START PROVIDED DATA

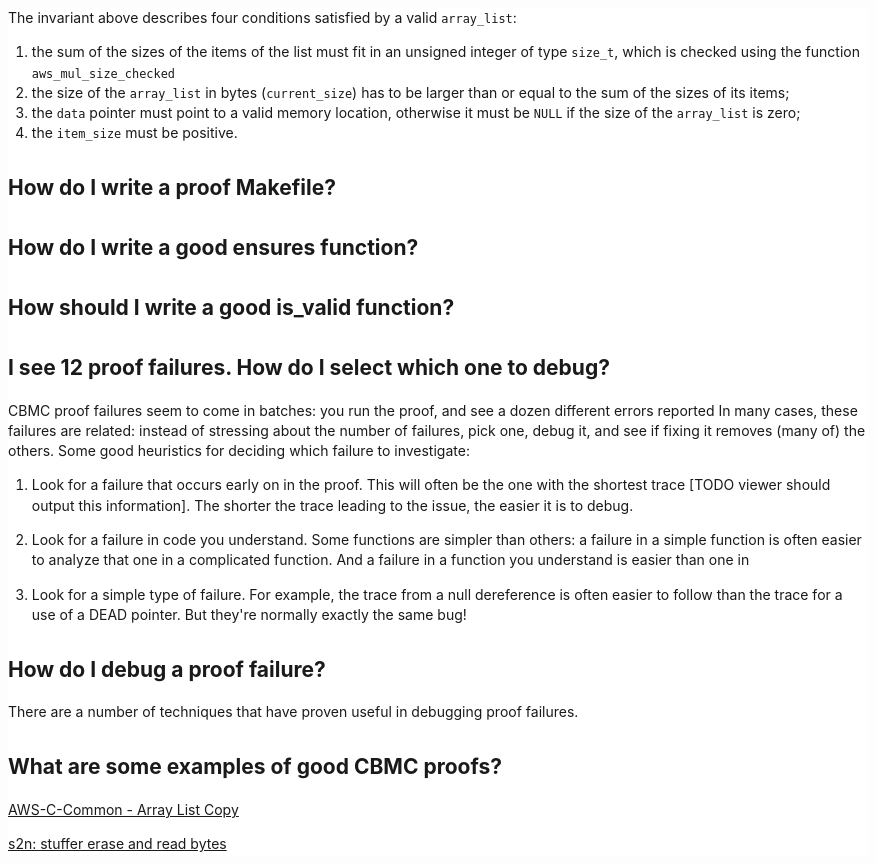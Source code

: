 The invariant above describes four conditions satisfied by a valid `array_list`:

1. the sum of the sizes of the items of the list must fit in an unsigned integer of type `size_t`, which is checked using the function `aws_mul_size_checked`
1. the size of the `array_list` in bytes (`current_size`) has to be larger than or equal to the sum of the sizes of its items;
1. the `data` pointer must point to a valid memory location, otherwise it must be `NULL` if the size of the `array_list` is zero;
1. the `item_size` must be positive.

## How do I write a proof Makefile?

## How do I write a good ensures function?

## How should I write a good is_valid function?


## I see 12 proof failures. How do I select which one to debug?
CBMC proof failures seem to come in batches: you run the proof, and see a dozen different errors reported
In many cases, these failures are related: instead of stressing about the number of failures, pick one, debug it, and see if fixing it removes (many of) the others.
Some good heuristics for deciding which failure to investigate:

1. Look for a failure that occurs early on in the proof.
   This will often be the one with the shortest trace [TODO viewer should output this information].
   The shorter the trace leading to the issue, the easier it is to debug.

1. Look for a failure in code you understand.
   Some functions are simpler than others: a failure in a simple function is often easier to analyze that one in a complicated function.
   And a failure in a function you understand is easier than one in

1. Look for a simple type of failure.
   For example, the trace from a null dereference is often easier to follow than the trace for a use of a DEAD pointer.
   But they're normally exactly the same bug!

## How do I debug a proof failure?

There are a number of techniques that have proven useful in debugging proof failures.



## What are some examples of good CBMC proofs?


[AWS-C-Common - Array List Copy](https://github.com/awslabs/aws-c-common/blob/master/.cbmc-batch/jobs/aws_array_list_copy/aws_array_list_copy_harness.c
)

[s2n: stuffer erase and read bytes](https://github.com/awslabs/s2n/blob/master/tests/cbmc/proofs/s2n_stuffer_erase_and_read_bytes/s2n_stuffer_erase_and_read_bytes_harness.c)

END PROVIDED DATA

▸ **WHAT YOU ARE ASKED TO DO**
Reproduce, word for word and in full, only the lines above that start at the line with "1. the size" and run through the line with "CBMC proof failures", both ends included.

▸ **TASK RESULT**
1. the size of the `array_list` in bytes (`current_size`) has to be larger than or equal to the sum of the sizes of its items;
1. the `data` pointer must point to a valid memory location, otherwise it must be `NULL` if the size of the `array_list` is zero;
1. the `item_size` must be positive.

## How do I write a proof Makefile?

## How do I write a good ensures function?

## How should I write a good is_valid function?


## I see 12 proof failures. How do I select which one to debug?
CBMC proof failures seem to come in batches: you run the proof, and see a dozen different errors reported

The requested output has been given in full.